Source material:

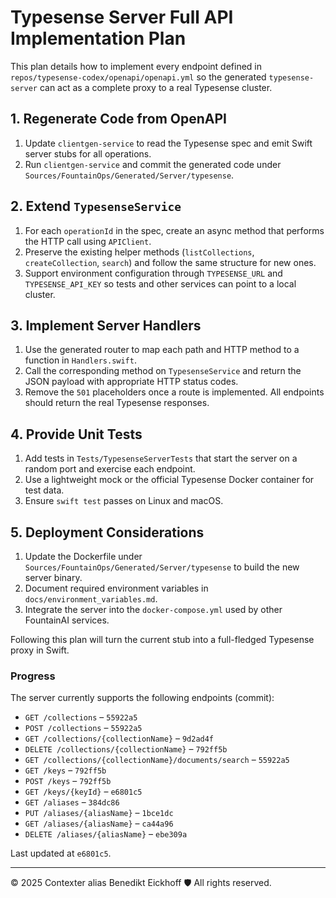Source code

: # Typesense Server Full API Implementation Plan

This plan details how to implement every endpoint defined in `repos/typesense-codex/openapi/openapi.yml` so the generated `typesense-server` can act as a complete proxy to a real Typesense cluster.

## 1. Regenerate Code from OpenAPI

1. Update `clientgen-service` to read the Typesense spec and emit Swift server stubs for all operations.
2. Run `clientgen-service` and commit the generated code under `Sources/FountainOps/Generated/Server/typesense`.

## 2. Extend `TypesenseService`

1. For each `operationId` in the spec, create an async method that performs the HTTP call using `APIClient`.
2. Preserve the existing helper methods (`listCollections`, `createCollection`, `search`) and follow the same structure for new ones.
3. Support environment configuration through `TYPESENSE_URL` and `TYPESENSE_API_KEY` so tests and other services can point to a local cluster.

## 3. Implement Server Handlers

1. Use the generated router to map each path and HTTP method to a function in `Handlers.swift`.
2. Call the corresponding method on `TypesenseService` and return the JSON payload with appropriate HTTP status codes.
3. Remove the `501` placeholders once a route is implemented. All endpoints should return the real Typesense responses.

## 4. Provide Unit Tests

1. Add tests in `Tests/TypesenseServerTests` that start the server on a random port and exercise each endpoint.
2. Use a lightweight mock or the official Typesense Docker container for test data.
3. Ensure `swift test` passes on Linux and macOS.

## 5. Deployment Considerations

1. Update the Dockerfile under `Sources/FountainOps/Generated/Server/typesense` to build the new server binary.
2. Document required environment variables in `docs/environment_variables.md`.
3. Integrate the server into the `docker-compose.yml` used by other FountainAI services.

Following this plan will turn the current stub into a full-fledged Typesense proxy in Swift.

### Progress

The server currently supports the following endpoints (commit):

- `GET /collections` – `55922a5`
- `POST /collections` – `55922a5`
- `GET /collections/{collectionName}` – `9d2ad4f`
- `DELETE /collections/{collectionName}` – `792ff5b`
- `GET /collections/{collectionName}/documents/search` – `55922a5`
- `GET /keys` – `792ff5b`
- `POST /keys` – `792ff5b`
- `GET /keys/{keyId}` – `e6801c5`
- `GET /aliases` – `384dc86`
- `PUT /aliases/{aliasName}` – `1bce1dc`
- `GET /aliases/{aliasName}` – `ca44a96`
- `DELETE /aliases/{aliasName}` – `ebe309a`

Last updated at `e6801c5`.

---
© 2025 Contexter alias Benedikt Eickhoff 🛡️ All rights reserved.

--

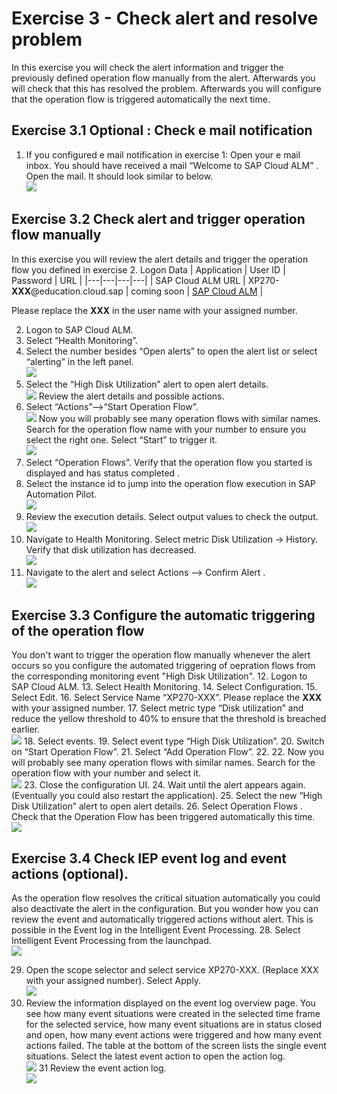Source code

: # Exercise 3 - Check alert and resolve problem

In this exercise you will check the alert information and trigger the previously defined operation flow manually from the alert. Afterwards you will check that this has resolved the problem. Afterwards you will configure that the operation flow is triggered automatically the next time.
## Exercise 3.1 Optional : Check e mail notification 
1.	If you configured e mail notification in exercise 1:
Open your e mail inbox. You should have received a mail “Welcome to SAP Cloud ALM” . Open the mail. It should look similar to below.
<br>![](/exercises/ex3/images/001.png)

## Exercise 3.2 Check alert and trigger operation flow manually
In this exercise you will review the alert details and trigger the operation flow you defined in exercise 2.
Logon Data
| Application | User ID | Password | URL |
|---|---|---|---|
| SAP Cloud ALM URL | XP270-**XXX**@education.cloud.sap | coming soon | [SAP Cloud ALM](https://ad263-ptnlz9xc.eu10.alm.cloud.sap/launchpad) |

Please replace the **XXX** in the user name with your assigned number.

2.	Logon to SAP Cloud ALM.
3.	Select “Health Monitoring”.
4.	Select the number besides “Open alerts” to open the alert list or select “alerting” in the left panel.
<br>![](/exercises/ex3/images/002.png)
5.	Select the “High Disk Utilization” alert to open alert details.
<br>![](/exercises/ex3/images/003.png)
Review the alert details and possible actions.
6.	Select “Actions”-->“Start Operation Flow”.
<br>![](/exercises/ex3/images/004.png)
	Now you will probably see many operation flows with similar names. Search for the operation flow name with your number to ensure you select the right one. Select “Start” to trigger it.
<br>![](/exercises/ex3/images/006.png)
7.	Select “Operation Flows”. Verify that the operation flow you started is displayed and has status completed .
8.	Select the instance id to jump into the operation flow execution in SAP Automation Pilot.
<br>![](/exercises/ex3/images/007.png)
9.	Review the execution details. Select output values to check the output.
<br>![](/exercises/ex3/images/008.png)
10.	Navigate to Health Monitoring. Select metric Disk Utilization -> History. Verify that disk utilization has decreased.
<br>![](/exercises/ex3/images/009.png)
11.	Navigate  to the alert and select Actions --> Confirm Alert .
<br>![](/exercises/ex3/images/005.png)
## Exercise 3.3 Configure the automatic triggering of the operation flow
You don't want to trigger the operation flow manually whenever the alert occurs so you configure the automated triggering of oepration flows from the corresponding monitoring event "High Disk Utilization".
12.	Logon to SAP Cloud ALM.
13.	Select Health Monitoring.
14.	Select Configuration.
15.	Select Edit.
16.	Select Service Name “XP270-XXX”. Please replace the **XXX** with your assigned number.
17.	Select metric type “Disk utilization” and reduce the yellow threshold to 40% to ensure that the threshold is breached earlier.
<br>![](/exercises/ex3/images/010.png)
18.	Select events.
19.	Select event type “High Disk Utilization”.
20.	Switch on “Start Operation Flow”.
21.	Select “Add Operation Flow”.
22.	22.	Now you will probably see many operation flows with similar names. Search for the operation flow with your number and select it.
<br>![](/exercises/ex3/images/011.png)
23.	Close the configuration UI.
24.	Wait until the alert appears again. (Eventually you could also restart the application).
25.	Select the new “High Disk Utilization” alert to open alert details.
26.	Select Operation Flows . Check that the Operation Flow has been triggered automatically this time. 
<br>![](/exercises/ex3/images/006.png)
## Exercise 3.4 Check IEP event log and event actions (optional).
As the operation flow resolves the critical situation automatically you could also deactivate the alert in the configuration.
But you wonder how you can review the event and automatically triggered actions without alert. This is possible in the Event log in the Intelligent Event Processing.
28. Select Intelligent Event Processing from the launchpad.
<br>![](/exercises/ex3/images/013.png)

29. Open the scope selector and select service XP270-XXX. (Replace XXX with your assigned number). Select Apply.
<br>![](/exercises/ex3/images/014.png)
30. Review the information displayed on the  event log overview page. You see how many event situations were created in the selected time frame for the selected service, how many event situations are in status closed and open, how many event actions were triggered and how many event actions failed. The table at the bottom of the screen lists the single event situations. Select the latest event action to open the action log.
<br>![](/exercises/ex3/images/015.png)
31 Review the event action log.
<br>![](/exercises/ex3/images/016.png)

What you should do:
Would you output, from the records above, exactly the run of lines that starts at the line containing "<br>![](/exercises/ex3/images/011.png)" and ends at the line containing "<br>![](/exercises/ex3/images/016.png)", and only that run?

Expected answer:
<br>![](/exercises/ex3/images/011.png)
23.	Close the configuration UI.
24.	Wait until the alert appears again. (Eventually you could also restart the application).
25.	Select the new “High Disk Utilization” alert to open alert details.
26.	Select Operation Flows . Check that the Operation Flow has been triggered automatically this time. 
<br>![](/exercises/ex3/images/006.png)
## Exercise 3.4 Check IEP event log and event actions (optional).
As the operation flow resolves the critical situation automatically you could also deactivate the alert in the configuration.
But you wonder how you can review the event and automatically triggered actions without alert. This is possible in the Event log in the Intelligent Event Processing.
28. Select Intelligent Event Processing from the launchpad.
<br>![](/exercises/ex3/images/013.png)

29. Open the scope selector and select service XP270-XXX. (Replace XXX with your assigned number). Select Apply.
<br>![](/exercises/ex3/images/014.png)
30. Review the information displayed on the  event log overview page. You see how many event situations were created in the selected time frame for the selected service, how many event situations are in status closed and open, how many event actions were triggered and how many event actions failed. The table at the bottom of the screen lists the single event situations. Select the latest event action to open the action log.
<br>![](/exercises/ex3/images/015.png)
31 Review the event action log.
<br>![](/exercises/ex3/images/016.png)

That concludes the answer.